Cet extrait constitue le début de L'Énéide, au moment où Cassandre (ici incarnée par Anna Caterina Antonacci) et les Troyennes en appellent à Enée pour qu'il perpétue la lignée de ce peuple sacré. "Sauve nos fils, Énée ! Italie ! Italie !" scandent en chœur les femmes sur le point d'être assassinées par les Grecs.
L'histoire d'Achille et Polyxène se situe pendant la guerre de Troie donc durant les événements narrés par L'Iliade dont L'Énéide n'est pas seulement la suite puisant toute son inspiration : l'œuvre de Virgile fait plusieurs analepses (flash-back) et évocations revenant dans l'œuvre d'Homère. Énée retrouve ainsi Andromaque à Buthrote (aujourd'hui en Albanie) où l'ancienne épouse du fameux héros Hector tente de reconstituer la ville Troie.
Dans cet opéra, Andromaque évoque l'amour entre sa belle-sœur Polyxène (celle-ci étant la sœur d'Hector ainsi que de Cassandre, de Déiphobe et de Pâris) et Achille. Un amour tragique car Achille tuera Hector, avant de mourir, entraînant le suicide de Polyxène.
Une autre tragédie résonne à travers les siècles : entre la mort d'Achille (fragile du talon) et celle du compositeur Lully, qui décède après s'être frappé le pied avec son bâton de direction : ce qui l'empêche d'achever cet opéra. L'opéra, tragédie en musique en un acte, fut terminé par Pascal Colasse, Jean-Baptiste Lully ayant perdu la vie le 22 mars 1687. Toujours d’après L’Énéide de Virgile, le livret fut écrit par Jean Galbert de Campistron.
L'air d'Achille est un virage marquant dans les deux histoires légendaires de L'Illiade et de L'Énéide.
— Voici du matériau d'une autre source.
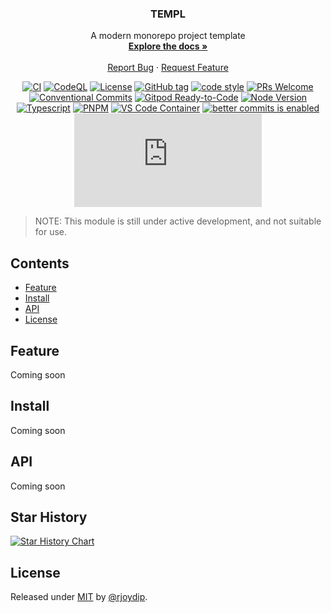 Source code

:<div align="center">
  <h3 align="center">TEMPL</h3>
  <p align="center">
    A modern monorepo project template
    <br />
    <a href="https://github.com/rjoydip/templ"><strong>Explore the docs »</strong></a>
    <br />
    <br />
    <a href="https://github.com/rjoydip/templ/issues">Report Bug</a>
    ·
    <a href="https://github.com/rjoydip/templ/issues">Request Feature</a>
  </p>

[![CI][ci-shield]][ci-url]
[![CodeQL][codeql-image]][codeql-url]
[![License][license-image]][license-url]
[![GitHub tag][release-tag-image]][release-url]
[![code style][code-style-image]][code-style-url]
[![PRs Welcome][pr-welcome-image]][pr-welcome-url]
[![Conventional Commits][conventional-commits-image]][conventional-commits-url]
[![Gitpod Ready-to-Code][gitpod-image]][gitpod-url]
[![Node Version][node-image]][node-url]
[![Typescript][typescript-image]][typescript-url]
[![PNPM][pnpm-image]][pnpm-url]
[![VS Code Container][vscode-container-image]][vscode-container-url]
[![better commits is enabled][better-commit-image]][better-commit-url]
[![type-coverage][type-coverage-image]][type-coverage-url]

</div>

> NOTE: This module is still under active development, and not suitable for use.

## Contents

- [Feature](#feature)
- [Install](#install)
- [API](#api)
- [License](#license)

## Feature

Coming soon

## Install

Coming soon

## API

Coming soon

## Star History

[![Star History Chart](https://api.star-history.com/svg?repos=rjoydip/templ&type=Date)](https://star-history.com/#rjoydip/templ&Date)

## License

Released under [MIT](./LICENSE) by [@rjoydip](https://github.com/rjoydip).

[ci-shield]: https://github.com/rjoydip/templ/actions/workflows/ci.yml/badge.svg
[ci-url]: https://github.com/rjoydip/templ/actions/workflows/ci.yml
[codeql-image]: https://github.com/rjoydip/templ/actions/workflows/codeql.yml/badge.svg
[codeql-url]: https://github.com/rjoydip/templ/actions/workflows/codeql.yml
[license-image]: https://img.shields.io/npm/l/markdownlint.svg
[license-url]: https://github.com/rjoydip/templ/blob/main/LICENSE
[release-tag-image]: https://img.shields.io/github/tag/rjoydip/templ?include_prereleases=&sort=semver&color=green
[release-url]: https://github.com/rjoydip/templ/releases
[pr-welcome-image]: https://img.shields.io/badge/PRs-welcome-brightgreen.svg
[pr-welcome-url]: http://makeapullrequest.com
[gitpod-image]: https://img.shields.io/badge/Gitpod-Ready--to--Code-blue?logo=gitpod
[gitpod-url]: https://gitpod.io/from-referrer
[node-image]: https://img.shields.io/badge/node-16%20LTS-brightgreen
[node-url]: https://nodejs.org/en/blog/release/v16.20.0
[typescript-image]: https://img.shields.io/badge/typescript-latest-blue
[typescript-url]: https://www.typescriptlang.org
[pnpm-image]: https://img.shields.io/badge/pnpm-latest-orange
[pnpm-url]: https://pnpm.io
[conventional-commits-image]: https://img.shields.io/badge/Conventional%20Commits-17.6.6-%23FE5196?logo=conventionalcommits&logoColor=white
[conventional-commits-url]: https://conventionalcommits.org
[vscode-container-image]: https://img.shields.io/static/v1?label=VS+Code&message=Container&logo=visualstudiocode&color=007ACC&logoColor=007ACC&labelColor=2C2C32
[vscode-container-url]: https://open.vscode.dev/microsoft/vscode
[code-style-url]: https://github.com/antfu/eslint-config
[code-style-image]: https://antfu.me/badge-code-style.svg
[better-commit-image]: https://img.shields.io/badge/better--commits-enabled?logo=git&color=d47844&labelColor=302D41
[better-commit-url]: https://github.com/Everduin94/better-commits
[type-coverage-image]: https://img.shields.io/badge/dynamic/json.svg?label=type-coverage&prefix=%E2%89%A5&suffix=%&query=$.typeCoverage.atLeast&uri=https%3A%2F%2Fraw.githubusercontent.com%2Fplantain-00%2Ftype-coverage%2Fmaster%2Fpackage.json
[type-coverage-url]: https://github.com/plantain-00/type-coverage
Il s'agit du moment où, après sa revanche sur Hector, Achille (ici interprété par le haute-contre Reinoud van Mechelen) hésite à se battre contre les Troyens avec Agamemnon qui lui a dérobé sa bien-aimée Briséis. "Quand après un cruel tourment, L'hymen succède Aux tendre désirs d'un Amant, Que le trouble qui précède Ce bien heureux moment Est doux et charmant! Mais, on vient en ces lieux, ma surprise est extrême; C'est Agamemnon lui-même." Si le Roi des Grecs n'était pas apparu à ce moment, qui sait ce qui serait advenu de la cité de Troie, de la quête d'Enée, de la Rome Antique, de l'Italie, de l'opéra ?
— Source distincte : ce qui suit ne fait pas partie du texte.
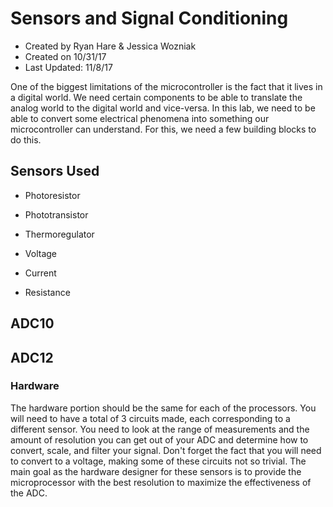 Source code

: # Sensors and Signal Conditioning
* Created by Ryan Hare & Jessica Wozniak
* Created on 10/31/17
* Last Updated: 11/8/17

One of the biggest limitations of the microcontroller is the fact that it lives in a digital world. We need certain components to be able to translate the analog world to the digital world and vice-versa. In this lab, we need to be able to convert some electrical phenomena into something our microcontroller can understand. For this, we need a few building blocks to do this.

## Sensors Used
* Photoresistor
* Phototransistor
* Thermoregulator

* Voltage
* Current
* Resistance

## ADC10

## ADC12

### Hardware
The hardware portion should be the same for each of the processors. You will need to have a total of 3 circuits made, each corresponding to a different sensor. You need to look at the range of measurements and the amount of resolution you can get out of your ADC and determine how to convert, scale, and filter your signal. Don't forget the fact that you will need to convert to a voltage, making some of these circuits not so trivial. The main goal as the hardware designer for these sensors is to provide the microprocessor with the best resolution to maximize the effectiveness of the ADC.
Principalement connu pour Richard Cœur-de-Lion (qui deviendra un cri de ralliement pour l'Ancien Régime durant la Révolution), André Grétry s'était essayé quatre ans avant cet opéra-comique, en 1780, à la tragédie lyrique avec Andromaque. Mettre en musique non seulement L'Iliade d'Homère et L'Énéide de Virgile, mais telles que reprises dans une fameuse tragédie de Racine, fut un défi de taille pour le compositeur André Grétry. La pièce inspiratrice aux 1.648 alexandrins est une ode et incantation à l'épouse et à la mère modèle : Andromaque, veuve du regretté Hector mort au combat pendant la guerre de Troie, qui doit convaincre Pyrrhus (fils d'Achille) de ne pas livrer son fils Astyanax aux Grecs : elle ira jusqu'à s'offrir à Pyrrhus pour sauver la vie de son fils.
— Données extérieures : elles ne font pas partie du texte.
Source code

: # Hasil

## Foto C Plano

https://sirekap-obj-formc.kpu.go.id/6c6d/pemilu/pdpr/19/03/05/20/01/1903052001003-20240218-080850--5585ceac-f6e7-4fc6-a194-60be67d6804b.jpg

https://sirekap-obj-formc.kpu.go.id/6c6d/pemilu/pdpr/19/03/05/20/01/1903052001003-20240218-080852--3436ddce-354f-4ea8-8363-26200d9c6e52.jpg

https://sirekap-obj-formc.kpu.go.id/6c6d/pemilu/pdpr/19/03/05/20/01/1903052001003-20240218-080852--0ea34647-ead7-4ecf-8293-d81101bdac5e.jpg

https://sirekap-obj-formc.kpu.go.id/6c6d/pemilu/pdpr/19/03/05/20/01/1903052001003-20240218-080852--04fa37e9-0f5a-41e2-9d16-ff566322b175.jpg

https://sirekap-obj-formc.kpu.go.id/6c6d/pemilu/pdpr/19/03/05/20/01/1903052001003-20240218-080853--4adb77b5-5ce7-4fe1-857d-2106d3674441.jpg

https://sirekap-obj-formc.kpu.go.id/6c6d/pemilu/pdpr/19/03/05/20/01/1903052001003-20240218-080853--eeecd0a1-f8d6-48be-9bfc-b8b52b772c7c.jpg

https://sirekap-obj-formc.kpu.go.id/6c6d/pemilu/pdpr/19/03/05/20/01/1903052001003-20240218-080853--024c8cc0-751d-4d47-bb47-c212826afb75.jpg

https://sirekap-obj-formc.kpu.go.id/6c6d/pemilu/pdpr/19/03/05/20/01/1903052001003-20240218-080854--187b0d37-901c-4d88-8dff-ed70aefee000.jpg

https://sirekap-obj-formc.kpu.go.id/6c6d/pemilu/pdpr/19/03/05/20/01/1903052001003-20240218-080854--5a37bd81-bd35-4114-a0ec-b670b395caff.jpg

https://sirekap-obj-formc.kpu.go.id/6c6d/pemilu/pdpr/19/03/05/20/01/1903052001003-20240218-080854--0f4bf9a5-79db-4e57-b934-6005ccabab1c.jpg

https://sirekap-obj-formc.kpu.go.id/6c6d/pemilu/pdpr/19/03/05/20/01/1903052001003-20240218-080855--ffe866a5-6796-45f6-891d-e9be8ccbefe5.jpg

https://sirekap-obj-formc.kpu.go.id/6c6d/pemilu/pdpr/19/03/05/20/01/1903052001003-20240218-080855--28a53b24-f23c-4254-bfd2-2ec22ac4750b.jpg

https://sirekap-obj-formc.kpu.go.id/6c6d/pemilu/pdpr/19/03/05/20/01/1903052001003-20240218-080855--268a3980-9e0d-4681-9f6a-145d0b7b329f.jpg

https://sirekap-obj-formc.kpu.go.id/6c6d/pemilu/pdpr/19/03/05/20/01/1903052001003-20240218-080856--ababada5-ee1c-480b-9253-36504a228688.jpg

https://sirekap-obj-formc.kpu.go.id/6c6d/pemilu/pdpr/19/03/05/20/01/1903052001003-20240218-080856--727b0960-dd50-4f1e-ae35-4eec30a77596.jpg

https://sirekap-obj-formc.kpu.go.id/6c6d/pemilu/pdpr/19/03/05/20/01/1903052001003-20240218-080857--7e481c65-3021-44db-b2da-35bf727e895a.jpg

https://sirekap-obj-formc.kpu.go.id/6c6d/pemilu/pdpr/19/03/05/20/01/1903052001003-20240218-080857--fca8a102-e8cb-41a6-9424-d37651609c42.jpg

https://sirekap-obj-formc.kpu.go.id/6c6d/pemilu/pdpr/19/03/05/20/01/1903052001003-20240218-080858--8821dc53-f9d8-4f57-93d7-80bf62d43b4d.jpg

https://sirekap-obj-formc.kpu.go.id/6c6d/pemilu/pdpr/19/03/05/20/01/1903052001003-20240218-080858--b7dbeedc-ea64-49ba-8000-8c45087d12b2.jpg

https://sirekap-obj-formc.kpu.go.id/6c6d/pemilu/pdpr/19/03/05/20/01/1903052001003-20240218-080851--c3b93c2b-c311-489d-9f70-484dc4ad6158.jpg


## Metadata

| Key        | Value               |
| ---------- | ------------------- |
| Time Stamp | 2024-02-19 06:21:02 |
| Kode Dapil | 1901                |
Mais l'histoire d'Andromaque se poursuit dans L'Énéide de Virgile, au livre III : Énée arrive alors en Epire, dans l'Albanie actuelle. La princesse est devenue l'épouse du frère du défunt Hector, Hélénus. Cette union imposée par Pyrrhus auquel Andromaque fut donnée en esclavage après la chute de Troie, prend un tout autre visage lorsque Pyrrhus est assassiné par Oreste, Andromaque ayant eu des enfants avec Pyrrhus, elle devient régente. C'est à ce moment que débarque Énée sur les rivages de la cité : Andromaque tente d'y reconstituer Troie, comme Énée voudra reconstituer Troie en Italie, fondant Rome.
L'Air du Jour se situe à un tournant de l'histoire d'Andromaque et des Troyens, celle-ci se recueillant sur la tombe de son époux Hector une ultime fois, avant céder et de donner sa main à Pyrrhus. Oreste amené au même moment par les Grecs armes à la main s'engage dans un combat mortel contre Pyrrhus qui venait de reconnaître Astyanax, fils d'Andromaque (interprété ici par la mezzo-soprano Karine Deshayes), comme le Roi légitime des Troyens.
Après s'être arrêté chez Andromaque, Énée poursuit son voyage vers l'Italie. Comme Ulysse dans L'Odyssée (sujet de notre précédente série), il affronte maints périples dont Charybde et Scylla sur la Méditerranée, avant d'aborder la Sicile près de l'Etna et d'échapper de peu à la colère du cyclope Polyphème. Anchise, père d'Enée, finit par dépérir devant tant d'insupportables épreuves. Enée reprend la mer une nouvelle fois avant de tomber dans la tempête qui l'emportera jusqu'à Carthage, chez la Reine Didon. Débarquant à peine, Enée suit les conseils d'une nymphe déguisée en Vénus (mère du héros) pour partir dans les bois. La déesse de la beauté use d'un stratagème et de son Cupidon, Dieu de l'Amour, pour faire tomber Enée et Didon amoureux.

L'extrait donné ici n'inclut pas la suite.